Saved entries

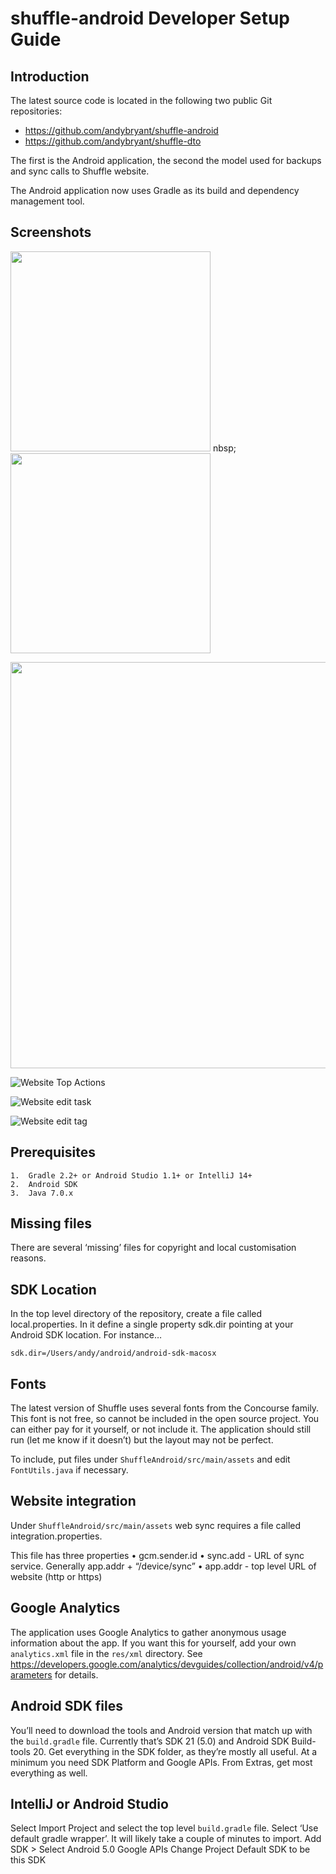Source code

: # shuffle-android Developer Setup Guide

## Introduction

The latest source code is located in the following two public Git repositories:

* https://github.com/andybryant/shuffle-android
* https://github.com/andybryant/shuffle-dto

The first is the Android application, the second the model used for backups and sync calls to Shuffle website.

The Android application now uses Gradle as its build and dependency management tool.

## Screenshots

<img src="docs/task_list_selected.png" width="320" > nbsp;&nbsp;&nbsp; <img src="docs/editAction.png" width="320" >

<img src="docs/viewAction_land_tablet.png" width="650" > 

![Website Top Actions](docs/website_top_actions.png)

![Website edit task](docs/website_edit_task.png)

![Website edit tag](docs/website_edit_tag.png)

## Prerequisites

	1.	Gradle 2.2+ or Android Studio 1.1+ or IntelliJ 14+
	2.	Android SDK 
	3.	Java 7.0.x

## Missing files

There are several ‘missing’ files for copyright and local customisation reasons.

## SDK Location

In the top level directory of the repository, create a file called local.properties. In it define a single property sdk.dir pointing at your Android SDK location.
For instance…

`sdk.dir=/Users/andy/android/android-sdk-macosx`

## Fonts

The latest version of Shuffle uses several fonts from the Concourse family. This font is not free, so cannot be included in the open source project. You can either pay for it yourself, or not include it. The application should still run (let me know if it doesn’t) but the layout may not be perfect.

To include, put files under `ShuffleAndroid/src/main/assets` and edit `FontUtils.java` if necessary.

## Website integration

Under `ShuffleAndroid/src/main/assets` web sync requires a file called integration.properties.

This file has three properties
	•	gcm.sender.id
	•	sync.add - URL of sync service. Generally app.addr + “/device/sync”
	•	app.addr - top level URL of website (http or https)

## Google Analytics

The application uses Google Analytics to gather anonymous usage information about the app. If you want this for yourself, add your own `analytics.xml` file in the `res/xml` directory. See https://developers.google.com/analytics/devguides/collection/android/v4/parameters for details.

## Android SDK files

You’ll need to download the tools and Android version that match up with the `build.gradle` file. Currently that’s SDK 21 (5.0) and Android SDK Build-tools 20.
Get everything in the SDK folder, as they’re mostly all useful. At a minimum you need SDK Platform and Google APIs.
From Extras, get most everything as well. 

## IntelliJ or Android Studio

Select Import Project and select the top level `build.gradle` file. Select ‘Use default gradle wrapper’. It will likely take a couple of minutes to import.
Add SDK > Select Android 5.0 Google APIs
Change Project Default SDK to be this SDK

= Aim of the task =
Retype each line above precisely, please. Skip anything that is a picture.

= Response area =
Source code

: # shuffle-android Developer Setup Guide

## Introduction

The latest source code is located in the following two public Git repositories:

* https://github.com/andybryant/shuffle-android
* https://github.com/andybryant/shuffle-dto

The first is the Android application, the second the model used for backups and sync calls to Shuffle website.

The Android application now uses Gradle as its build and dependency management tool.

## Screenshots

<img src="docs/task_list_selected.png" width="320" > nbsp;&nbsp;&nbsp; <img src="docs/editAction.png" width="320" >

<img src="docs/viewAction_land_tablet.png" width="650" > 

![Website Top Actions](docs/website_top_actions.png)

![Website edit task](docs/website_edit_task.png)

![Website edit tag](docs/website_edit_tag.png)

## Prerequisites

	1.	Gradle 2.2+ or Android Studio 1.1+ or IntelliJ 14+
	2.	Android SDK 
	3.	Java 7.0.x

## Missing files

There are several ‘missing’ files for copyright and local customisation reasons.

## SDK Location

In the top level directory of the repository, create a file called local.properties. In it define a single property sdk.dir pointing at your Android SDK location.
For instance…

`sdk.dir=/Users/andy/android/android-sdk-macosx`

## Fonts

The latest version of Shuffle uses several fonts from the Concourse family. This font is not free, so cannot be included in the open source project. You can either pay for it yourself, or not include it. The application should still run (let me know if it doesn’t) but the layout may not be perfect.

To include, put files under `ShuffleAndroid/src/main/assets` and edit `FontUtils.java` if necessary.

## Website integration

Under `ShuffleAndroid/src/main/assets` web sync requires a file called integration.properties.

This file has three properties
	•	gcm.sender.id
	•	sync.add - URL of sync service. Generally app.addr + “/device/sync”
	•	app.addr - top level URL of website (http or https)

## Google Analytics

The application uses Google Analytics to gather anonymous usage information about the app. If you want this for yourself, add your own `analytics.xml` file in the `res/xml` directory. See https://developers.google.com/analytics/devguides/collection/android/v4/parameters for details.

## Android SDK files

You’ll need to download the tools and Android version that match up with the `build.gradle` file. Currently that’s SDK 21 (5.0) and Android SDK Build-tools 20.
Get everything in the SDK folder, as they’re mostly all useful. At a minimum you need SDK Platform and Google APIs.
From Extras, get most everything as well. 

## IntelliJ or Android Studio

Select Import Project and select the top level `build.gradle` file. Select ‘Use default gradle wrapper’. It will likely take a couple of minutes to import.
Add SDK > Select Android 5.0 Google APIs
Change Project Default SDK to be this SDK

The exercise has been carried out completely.